[[ RECORDS SHOWN open ]]
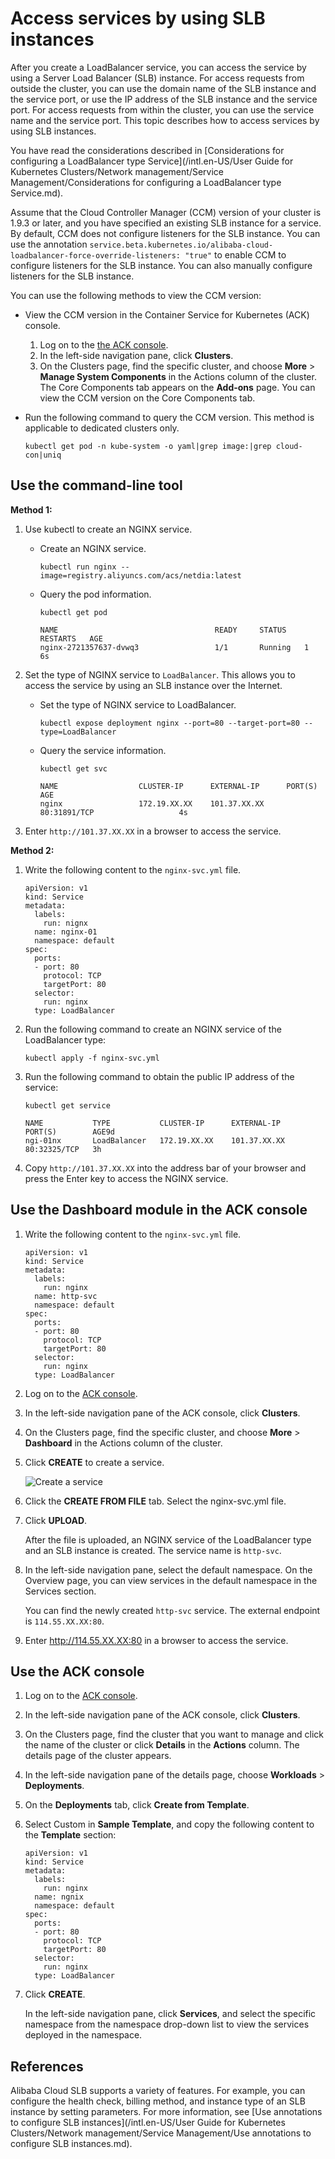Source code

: # Access services by using SLB instances

After you create a LoadBalancer service, you can access the service by using a Server Load Balancer \(SLB\) instance. For access requests from outside the cluster, you can use the domain name of the SLB instance and the service port, or use the IP address of the SLB instance and the service port. For access requests from within the cluster, you can use the service name and the service port. This topic describes how to access services by using SLB instances.

You have read the considerations described in [Considerations for configuring a LoadBalancer type Service](/intl.en-US/User Guide for Kubernetes Clusters/Network management/Service Management/Considerations for configuring a LoadBalancer type Service.md).

Assume that the Cloud Controller Manager \(CCM\) version of your cluster is 1.9.3 or later, and you have specified an existing SLB instance for a service. By default, CCM does not configure listeners for the SLB instance. You can use the annotation `service.beta.kubernetes.io/alibaba-cloud-loadbalancer-force-override-listeners: "true"` to enable CCM to configure listeners for the SLB instance. You can also manually configure listeners for the SLB instance.

You can use the following methods to view the CCM version:

-   View the CCM version in the Container Service for Kubernetes \(ACK\) console.
    1.  Log on to the [the ACK console](https://cs.console.aliyun.com).
    2.  In the left-side navigation pane, click **Clusters**.
    3.  On the Clusters page, find the specific cluster, and choose **More** \> **Manage System Components** in the Actions column of the cluster. The Core Components tab appears on the **Add-ons** page. You can view the CCM version on the Core Components tab.
-   Run the following command to query the CCM version. This method is applicable to dedicated clusters only.

    ```
    kubectl get pod -n kube-system -o yaml|grep image:|grep cloud-con|uniq
    ```


## Use the command-line tool

**Method 1:**

1.  Use kubectl to create an NGINX service.

    -   Create an NGINX service.

        ```
        kubectl run nginx --image=registry.aliyuncs.com/acs/netdia:latest
        ```

    -   Query the pod information.

        ```
        kubectl get pod
        ```

        ```
        NAME                                   READY     STATUS    RESTARTS   AGE
        nginx-2721357637-dvwq3                 1/1       Running   1          6s
        ```

2.  Set the type of NGINX service to `LoadBalancer`. This allows you to access the service by using an SLB instance over the Internet.

    -   Set the type of NGINX service to LoadBalancer.

        ```
        kubectl expose deployment nginx --port=80 --target-port=80 --type=LoadBalancer
        ```

    -   Query the service information.

        ```
        kubectl get svc
        ```

        ```
        NAME                  CLUSTER-IP      EXTERNAL-IP      PORT(S)                        AGE
        nginx                 172.19.XX.XX    101.37.XX.XX     80:31891/TCP                   4s
        ```

3.  Enter `http://101.37.XX.XX` in a browser to access the service.


**Method 2:**

1.  Write the following content to the `nginx-svc.yml` file.

    ```
    apiVersion: v1
    kind: Service
    metadata:
      labels:
        run: nignx
      name: nginx-01
      namespace: default
    spec:
      ports:
      - port: 80
        protocol: TCP
        targetPort: 80
      selector:
        run: nginx
      type: LoadBalancer
    ```

2.  Run the following command to create an NGINX service of the LoadBalancer type:

    ```
    kubectl apply -f nginx-svc.yml
    ```

3.  Run the following command to obtain the public IP address of the service:

    ```
    kubectl get service
    ```

    ```
    NAME           TYPE           CLUSTER-IP      EXTERNAL-IP      PORT(S)        AGE9d
    ngi-01nx       LoadBalancer   172.19.XX.XX    101.37.XX.XX     80:32325/TCP   3h
    ```

4.  Copy `http://101.37.XX.XX` into the address bar of your browser and press the Enter key to access the NGINX service.


## Use the Dashboard module in the ACK console

1.  Write the following content to the `nginx-svc.yml` file.

    ```
    apiVersion: v1
    kind: Service
    metadata:
      labels:
        run: nginx
      name: http-svc
      namespace: default
    spec:
      ports:
      - port: 80
        protocol: TCP
        targetPort: 80
      selector:
        run: nginx
      type: LoadBalancer
    ```

2.  Log on to the [ACK console](https://cs.console.aliyun.com).

3.  In the left-side navigation pane of the ACK console, click **Clusters**.

4.  On the Clusters page, find the specific cluster, and choose **More** \> **Dashboard** in the Actions column of the cluster.

5.  Click **CREATE** to create a service.

    ![Create a service](https://static-aliyun-doc.oss-accelerate.aliyuncs.com/assets/img/en-US/3705129951/p9066.png)

6.  Click the **CREATE FROM FILE** tab. Select the nginx-svc.yml file.

7.  Click **UPLOAD**.

    After the file is uploaded, an NGINX service of the LoadBalancer type and an SLB instance is created. The service name is `http-svc`.

8.  In the left-side navigation pane, select the default namespace. On the Overview page, you can view services in the default namespace in the Services section.

    You can find the newly created `http-svc` service. The external endpoint is `114.55.XX.XX:80`.

9.  Enter http://114.55.XX.XX:80 in a browser to access the service.


## Use the ACK console

1.  Log on to the [ACK console](https://cs.console.aliyun.com).

2.  In the left-side navigation pane of the ACK console, click **Clusters**.

3.  On the Clusters page, find the cluster that you want to manage and click the name of the cluster or click **Details** in the **Actions** column. The details page of the cluster appears.

4.  In the left-side navigation pane of the details page, choose **Workloads** \> **Deployments**.

5.  On the **Deployments** tab, click **Create from Template**.

6.  Select Custom in **Sample Template**, and copy the following content to the **Template** section:

    ```
    apiVersion: v1
    kind: Service
    metadata:
      labels:
        run: nginx
      name: ngnix
      namespace: default
    spec:
      ports:
      - port: 80
        protocol: TCP
        targetPort: 80
      selector:
        run: nginx
      type: LoadBalancer
    ```

7.  Click **CREATE**.

    In the left-side navigation pane, click **Services**, and select the specific namespace from the namespace drop-down list to view the services deployed in the namespace.


## References

Alibaba Cloud SLB supports a variety of features. For example, you can configure the health check, billing method, and instance type of an SLB instance by setting parameters. For more information, see [Use annotations to configure SLB instances](/intl.en-US/User Guide for Kubernetes Clusters/Network management/Service Management/Use annotations to configure SLB instances.md).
[[ RECORDS SHOWN closed ]]
■ TASK DETAILS
The lines that contain the word "file" are wanted; copy each of them from the records.

■ RESULT OF THIS EXERCISE
1.  Write the following content to the `nginx-svc.yml` file.
1.  Write the following content to the `nginx-svc.yml` file.
6.  Click the **CREATE FROM FILE** tab. Select the nginx-svc.yml file.
    After the file is uploaded, an NGINX service of the LoadBalancer type and an SLB instance is created. The service name is `http-svc`.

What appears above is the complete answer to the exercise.